The central driver is the ongoing ramp-up of the B300 platform and the upcoming launch of the Rubin architecture. Malik expects sales growth to accelerate in the second half of calendar year 2026 to 34 percent in a half-year comparison, after 27 percent in the first half of the year. The stock is attractively valued at current levels and is expected to outperform in the second half of 2026 as demand visibility increases into 2027. For the 2027 financial year, Citi expects a gross margin of around 75 percent with an increase in operating costs in the high 30 percent range.
Record figures in the previous quarter as a basis
The expectations are based on strong operational dynamics. As shown in NVIDIA’s official earnings release dated November 19, 2025, the company achieved record revenue of $57 billion in the third quarter of fiscal 2026, up 62 percent year-on-year. The data center segment also reached a new high of $51.2 billion, growing 66 percent year over year. Non-GAAP earnings per share came in at $1.30, beating consensus of $1.26. CEO Jensen Huang called Blackwell demand exceptionally strong, citing fully utilized cloud GPU capacity across all generations.
For the fourth quarter, NVIDIA itself had forecast sales of $65 billion (plus/minus 2 percent) and a non-GAAP gross margin of 75 percent. In the Q3 earnings call, CFO Colette Kress estimated the combined pipeline for Blackwell and Ruby chips from the beginning of 2025 to the end of calendar year 2026 at around $500 billion, of which around $150 billion had already been delivered at the time.
Analysts look beyond the numbers
According to TipRanks analyst summary as of February 24, 2026, NVIDIA stock is rated at a Strong Buy consensus based on 32 Buy recommendations, no Hold recommendations, and one Sell recommendation. Wall Street consensus expects adjusted earnings per share of $1.54 (up 73 percent year-over-year) and revenue of $66.11 billion.
However, many market participants are already looking beyond the pure quarterly figures. As Malik points out in his note, many investors’ focus is on the annual GTC conference in mid-March 2026, where NVIDIA is expected to present its inference roadmap and provide a first look at AI sales for 2026 and 2027. UBS analyst Timothy Arcuri raised his price target to $245, according to TipRanks, citing a healthy supply chain and a favorable setup ahead of results.
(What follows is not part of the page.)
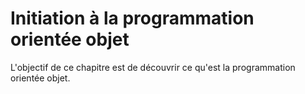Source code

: # Initiation à la programmation orientée objet

L'objectif de ce chapitre est de découvrir ce qu'est la programmation orientée objet.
Despite the widespread confidence, there are risk factors. US export restrictions on high-performance GPUs to China remain in place, and NVIDIA did not record any significant data center revenue from China in the previous quarter. Rising costs for high-bandwidth memory (HBM) could weigh on margins, and major cloud providers are increasingly developing their own AI chips. After a price rally lasting several years, expectations are correspondingly high, which could cause volatility if the forecast is even slightly cautious.